Your assignment: Quote the entries below from the line with "There is no" through the line with "A formula lower", both ends included, and only those lines.

Items from a data source:

┌──

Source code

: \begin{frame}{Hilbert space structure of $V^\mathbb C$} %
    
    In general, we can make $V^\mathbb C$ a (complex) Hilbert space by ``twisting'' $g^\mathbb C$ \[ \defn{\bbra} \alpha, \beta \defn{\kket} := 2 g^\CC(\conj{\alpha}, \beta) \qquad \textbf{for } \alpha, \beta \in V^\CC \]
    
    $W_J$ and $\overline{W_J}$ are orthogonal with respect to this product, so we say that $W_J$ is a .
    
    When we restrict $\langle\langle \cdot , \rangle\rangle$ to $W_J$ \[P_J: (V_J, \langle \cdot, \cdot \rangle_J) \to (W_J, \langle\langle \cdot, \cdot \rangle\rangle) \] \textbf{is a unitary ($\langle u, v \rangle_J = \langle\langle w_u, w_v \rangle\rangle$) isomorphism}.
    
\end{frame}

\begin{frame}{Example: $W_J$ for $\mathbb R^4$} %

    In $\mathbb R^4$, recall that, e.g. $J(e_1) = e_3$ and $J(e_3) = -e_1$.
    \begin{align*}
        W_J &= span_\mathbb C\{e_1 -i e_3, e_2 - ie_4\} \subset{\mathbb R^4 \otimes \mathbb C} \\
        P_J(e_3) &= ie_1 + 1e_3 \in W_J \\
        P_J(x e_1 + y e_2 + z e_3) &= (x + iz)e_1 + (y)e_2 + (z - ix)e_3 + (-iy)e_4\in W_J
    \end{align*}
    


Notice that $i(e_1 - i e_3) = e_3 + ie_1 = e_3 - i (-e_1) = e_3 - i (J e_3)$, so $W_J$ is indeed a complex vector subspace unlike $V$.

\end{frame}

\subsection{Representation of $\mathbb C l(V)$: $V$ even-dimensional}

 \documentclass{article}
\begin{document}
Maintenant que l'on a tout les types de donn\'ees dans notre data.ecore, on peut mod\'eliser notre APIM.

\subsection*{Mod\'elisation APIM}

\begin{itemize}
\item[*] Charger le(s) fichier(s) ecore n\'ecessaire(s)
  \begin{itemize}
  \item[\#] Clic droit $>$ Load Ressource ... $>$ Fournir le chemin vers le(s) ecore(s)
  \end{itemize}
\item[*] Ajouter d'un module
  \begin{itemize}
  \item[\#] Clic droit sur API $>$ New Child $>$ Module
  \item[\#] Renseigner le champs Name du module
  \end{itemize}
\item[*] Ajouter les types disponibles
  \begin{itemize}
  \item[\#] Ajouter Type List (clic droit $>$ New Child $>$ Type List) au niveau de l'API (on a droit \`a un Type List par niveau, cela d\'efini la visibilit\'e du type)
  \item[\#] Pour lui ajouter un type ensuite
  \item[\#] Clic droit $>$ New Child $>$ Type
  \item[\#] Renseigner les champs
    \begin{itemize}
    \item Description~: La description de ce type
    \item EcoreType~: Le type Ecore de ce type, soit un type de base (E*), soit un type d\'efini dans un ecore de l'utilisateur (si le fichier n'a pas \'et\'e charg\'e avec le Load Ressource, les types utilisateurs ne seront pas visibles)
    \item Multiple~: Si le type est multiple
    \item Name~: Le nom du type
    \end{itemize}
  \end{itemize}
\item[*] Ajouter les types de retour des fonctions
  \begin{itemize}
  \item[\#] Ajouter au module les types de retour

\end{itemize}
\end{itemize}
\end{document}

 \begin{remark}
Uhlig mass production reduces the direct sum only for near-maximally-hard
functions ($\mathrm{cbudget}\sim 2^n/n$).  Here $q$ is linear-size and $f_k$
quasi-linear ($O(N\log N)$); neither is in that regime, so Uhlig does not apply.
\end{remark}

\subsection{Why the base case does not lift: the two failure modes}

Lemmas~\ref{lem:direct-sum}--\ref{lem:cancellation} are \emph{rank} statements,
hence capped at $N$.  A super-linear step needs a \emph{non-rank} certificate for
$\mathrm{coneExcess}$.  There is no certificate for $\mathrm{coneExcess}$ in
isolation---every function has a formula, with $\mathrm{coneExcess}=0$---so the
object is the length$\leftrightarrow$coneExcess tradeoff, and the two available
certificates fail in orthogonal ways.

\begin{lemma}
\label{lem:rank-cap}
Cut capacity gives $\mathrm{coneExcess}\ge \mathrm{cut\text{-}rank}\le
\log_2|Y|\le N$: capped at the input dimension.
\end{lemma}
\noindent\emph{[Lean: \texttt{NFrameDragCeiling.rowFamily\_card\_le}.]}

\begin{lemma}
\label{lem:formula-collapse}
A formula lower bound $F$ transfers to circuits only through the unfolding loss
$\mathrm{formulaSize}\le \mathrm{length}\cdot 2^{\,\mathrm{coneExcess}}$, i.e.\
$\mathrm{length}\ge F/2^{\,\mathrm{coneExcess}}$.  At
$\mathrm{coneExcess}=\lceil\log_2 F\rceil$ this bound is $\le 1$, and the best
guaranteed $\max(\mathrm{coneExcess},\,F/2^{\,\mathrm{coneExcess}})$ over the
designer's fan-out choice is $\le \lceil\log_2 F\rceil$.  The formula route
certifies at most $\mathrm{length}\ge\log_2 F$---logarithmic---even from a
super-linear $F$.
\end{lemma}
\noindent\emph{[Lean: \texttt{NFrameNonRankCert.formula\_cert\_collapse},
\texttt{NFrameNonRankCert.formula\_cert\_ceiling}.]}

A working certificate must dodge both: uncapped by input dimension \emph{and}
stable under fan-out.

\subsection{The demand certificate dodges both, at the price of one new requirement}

└──

Output for this exercise:
$\mathrm{coneExcess}$.  There is no certificate for $\mathrm{coneExcess}$ in
isolation---every function has a formula, with $\mathrm{coneExcess}=0$---so the
object is the length$\leftrightarrow$coneExcess tradeoff, and the two available
certificates fail in orthogonal ways.

\begin{lemma}
\label{lem:rank-cap}
Cut capacity gives $\mathrm{coneExcess}\ge \mathrm{cut\text{-}rank}\le
\log_2|Y|\le N$: capped at the input dimension.
\end{lemma}
\noindent\emph{[Lean: \texttt{NFrameDragCeiling.rowFamily\_card\_le}.]}

\begin{lemma}
\label{lem:formula-collapse}
A formula lower bound $F$ transfers to circuits only through the unfolding loss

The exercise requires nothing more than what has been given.